==== EXERCISE DATA
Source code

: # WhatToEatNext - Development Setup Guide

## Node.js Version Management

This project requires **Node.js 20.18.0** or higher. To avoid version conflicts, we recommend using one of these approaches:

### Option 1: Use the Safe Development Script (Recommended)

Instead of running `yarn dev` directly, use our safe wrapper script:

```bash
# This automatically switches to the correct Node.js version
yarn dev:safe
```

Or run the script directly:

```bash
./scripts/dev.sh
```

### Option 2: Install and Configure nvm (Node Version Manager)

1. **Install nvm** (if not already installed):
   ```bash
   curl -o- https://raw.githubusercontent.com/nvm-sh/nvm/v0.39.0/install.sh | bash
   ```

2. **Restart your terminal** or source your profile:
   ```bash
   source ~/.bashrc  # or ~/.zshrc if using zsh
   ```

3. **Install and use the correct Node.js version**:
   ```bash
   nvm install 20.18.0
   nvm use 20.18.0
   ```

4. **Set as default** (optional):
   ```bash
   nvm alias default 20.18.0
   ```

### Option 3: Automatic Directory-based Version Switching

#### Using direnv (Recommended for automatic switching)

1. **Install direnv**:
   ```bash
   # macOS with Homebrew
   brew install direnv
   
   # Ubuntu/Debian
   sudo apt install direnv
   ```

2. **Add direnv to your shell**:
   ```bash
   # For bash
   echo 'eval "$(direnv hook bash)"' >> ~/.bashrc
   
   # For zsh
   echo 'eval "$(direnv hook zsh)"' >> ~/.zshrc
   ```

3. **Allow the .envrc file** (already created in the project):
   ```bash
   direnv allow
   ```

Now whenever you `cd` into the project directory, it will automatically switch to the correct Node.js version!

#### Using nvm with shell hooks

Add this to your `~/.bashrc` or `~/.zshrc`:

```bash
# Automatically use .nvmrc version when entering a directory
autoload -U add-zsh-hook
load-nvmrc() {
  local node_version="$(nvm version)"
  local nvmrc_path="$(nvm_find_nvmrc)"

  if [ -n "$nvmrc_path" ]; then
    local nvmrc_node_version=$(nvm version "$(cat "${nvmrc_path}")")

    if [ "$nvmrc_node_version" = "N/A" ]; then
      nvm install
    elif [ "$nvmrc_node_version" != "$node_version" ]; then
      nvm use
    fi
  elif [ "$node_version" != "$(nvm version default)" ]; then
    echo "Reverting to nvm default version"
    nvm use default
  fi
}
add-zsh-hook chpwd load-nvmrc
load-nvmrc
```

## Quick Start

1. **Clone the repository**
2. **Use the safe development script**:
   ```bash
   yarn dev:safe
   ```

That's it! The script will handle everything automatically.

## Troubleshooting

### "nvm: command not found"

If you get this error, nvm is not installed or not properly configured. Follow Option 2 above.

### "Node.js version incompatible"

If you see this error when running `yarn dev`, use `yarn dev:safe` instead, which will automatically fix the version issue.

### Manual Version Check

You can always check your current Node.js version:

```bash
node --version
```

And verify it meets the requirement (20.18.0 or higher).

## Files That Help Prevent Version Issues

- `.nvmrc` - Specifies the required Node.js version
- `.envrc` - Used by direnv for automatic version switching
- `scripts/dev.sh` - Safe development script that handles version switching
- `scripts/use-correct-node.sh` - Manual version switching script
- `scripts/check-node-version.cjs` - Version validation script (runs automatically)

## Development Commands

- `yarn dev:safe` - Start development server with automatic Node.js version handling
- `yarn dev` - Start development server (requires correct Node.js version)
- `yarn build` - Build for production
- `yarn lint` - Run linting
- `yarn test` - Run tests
========
◆ **WHAT YOU ARE ASKED TO DO**
Among the records above, find the lines that contain "local" and copy every one.

◆ **SOLUTION**
  local node_version="$(nvm version)"
  local nvmrc_path="$(nvm_find_nvmrc)"
    local nvmrc_node_version=$(nvm version "$(cat "${nvmrc_path}")")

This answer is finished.